Essex county cricket teams have been traced back to the 18th century but the county's involvement in cricket goes back much further than that.  It is almost certain that cricket reached Essex by the 16th century and that it developed during the 17th century with inter-parish matches being played.

18th century
The first definite mention of cricket in connection with the county is a highly controversial match in 1724 between Chingford and Edwin Stead's XI, which is recorded in The Dawn of Cricket by H. T. Waghorn. The venue is unknown but, if it were at Chingford, it is also the earliest reference to cricket being played in Essex as well as by an Essex team. The game echoed an earlier one in 1718 as the Chingford team refused to play to a finish when Stead's team had the advantage. A court case followed and, as in 1718, it was ordered to be played out presumably so that all wagers could be fulfilled.

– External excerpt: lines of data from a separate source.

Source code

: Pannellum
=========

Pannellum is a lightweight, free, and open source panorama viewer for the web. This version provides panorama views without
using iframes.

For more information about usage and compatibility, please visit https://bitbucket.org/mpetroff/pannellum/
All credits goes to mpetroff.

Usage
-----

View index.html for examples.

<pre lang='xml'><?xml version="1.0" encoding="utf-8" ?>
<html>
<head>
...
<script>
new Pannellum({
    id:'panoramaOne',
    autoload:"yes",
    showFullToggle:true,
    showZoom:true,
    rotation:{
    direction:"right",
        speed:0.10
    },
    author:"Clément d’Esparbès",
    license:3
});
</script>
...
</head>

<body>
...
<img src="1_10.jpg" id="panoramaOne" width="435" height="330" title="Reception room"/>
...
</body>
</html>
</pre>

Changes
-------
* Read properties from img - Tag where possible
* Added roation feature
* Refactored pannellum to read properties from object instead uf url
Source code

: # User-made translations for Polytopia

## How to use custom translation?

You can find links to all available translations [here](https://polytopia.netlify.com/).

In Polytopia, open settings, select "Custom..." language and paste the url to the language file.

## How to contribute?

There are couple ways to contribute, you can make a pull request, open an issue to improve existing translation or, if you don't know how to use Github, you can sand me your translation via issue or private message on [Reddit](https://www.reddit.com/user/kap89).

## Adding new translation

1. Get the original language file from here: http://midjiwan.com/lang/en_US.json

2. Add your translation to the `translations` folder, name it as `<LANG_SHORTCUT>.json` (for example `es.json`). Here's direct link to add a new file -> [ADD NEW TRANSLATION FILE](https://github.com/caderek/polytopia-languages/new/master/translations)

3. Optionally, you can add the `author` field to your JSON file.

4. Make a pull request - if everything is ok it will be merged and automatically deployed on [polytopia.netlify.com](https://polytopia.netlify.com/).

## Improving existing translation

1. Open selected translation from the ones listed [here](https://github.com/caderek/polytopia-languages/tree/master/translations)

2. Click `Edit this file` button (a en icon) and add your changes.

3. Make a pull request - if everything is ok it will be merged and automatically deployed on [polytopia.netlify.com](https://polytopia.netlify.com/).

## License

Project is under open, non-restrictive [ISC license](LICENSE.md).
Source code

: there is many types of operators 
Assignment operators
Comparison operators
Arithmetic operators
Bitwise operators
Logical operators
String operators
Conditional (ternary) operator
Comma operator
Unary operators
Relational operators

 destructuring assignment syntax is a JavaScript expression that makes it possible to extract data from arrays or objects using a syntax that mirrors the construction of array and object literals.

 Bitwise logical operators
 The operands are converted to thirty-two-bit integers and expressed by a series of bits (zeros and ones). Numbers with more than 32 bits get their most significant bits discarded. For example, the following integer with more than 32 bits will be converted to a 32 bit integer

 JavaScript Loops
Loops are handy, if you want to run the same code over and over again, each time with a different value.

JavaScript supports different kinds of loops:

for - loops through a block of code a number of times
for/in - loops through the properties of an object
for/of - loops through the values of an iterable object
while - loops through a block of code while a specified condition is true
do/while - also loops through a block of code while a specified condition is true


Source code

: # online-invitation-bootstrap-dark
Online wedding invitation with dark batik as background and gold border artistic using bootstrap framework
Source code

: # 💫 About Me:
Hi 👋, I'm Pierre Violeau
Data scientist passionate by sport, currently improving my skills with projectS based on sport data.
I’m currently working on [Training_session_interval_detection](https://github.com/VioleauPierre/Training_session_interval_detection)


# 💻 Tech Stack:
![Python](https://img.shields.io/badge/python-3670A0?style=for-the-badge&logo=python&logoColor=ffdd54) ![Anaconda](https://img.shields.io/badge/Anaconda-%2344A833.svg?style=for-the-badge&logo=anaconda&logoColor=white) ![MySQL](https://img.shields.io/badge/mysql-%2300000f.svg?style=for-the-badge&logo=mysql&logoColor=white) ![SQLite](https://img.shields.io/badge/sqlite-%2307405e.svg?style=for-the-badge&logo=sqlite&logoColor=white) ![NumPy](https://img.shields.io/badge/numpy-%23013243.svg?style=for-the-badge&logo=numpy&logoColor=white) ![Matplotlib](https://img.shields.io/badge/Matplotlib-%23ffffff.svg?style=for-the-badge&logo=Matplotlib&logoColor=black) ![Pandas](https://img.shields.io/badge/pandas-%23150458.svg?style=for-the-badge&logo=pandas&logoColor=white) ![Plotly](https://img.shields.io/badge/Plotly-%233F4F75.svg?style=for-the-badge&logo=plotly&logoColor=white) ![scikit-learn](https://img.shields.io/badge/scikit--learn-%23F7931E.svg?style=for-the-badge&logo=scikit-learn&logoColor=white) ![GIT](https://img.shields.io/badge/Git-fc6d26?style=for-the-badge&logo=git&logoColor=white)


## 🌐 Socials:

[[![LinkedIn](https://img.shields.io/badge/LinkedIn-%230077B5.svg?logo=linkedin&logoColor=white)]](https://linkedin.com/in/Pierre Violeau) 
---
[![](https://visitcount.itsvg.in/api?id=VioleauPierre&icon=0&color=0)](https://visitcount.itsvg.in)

Lord Chief Justice Pratt presided over the case and he ordered them to play it out on Dartford Brent, though it is not known if this was the original venue. The game was completed in 1726.

The earliest reference to a team called Essex is in July 1732 when a combined Essex & Herts team played against the London Cricket Club. In July 1737, there was London v Essex at the Artillery Ground, London winning by 45 runs. In a return game at Ilford on 1 August 1737, Essex won by 7 runs.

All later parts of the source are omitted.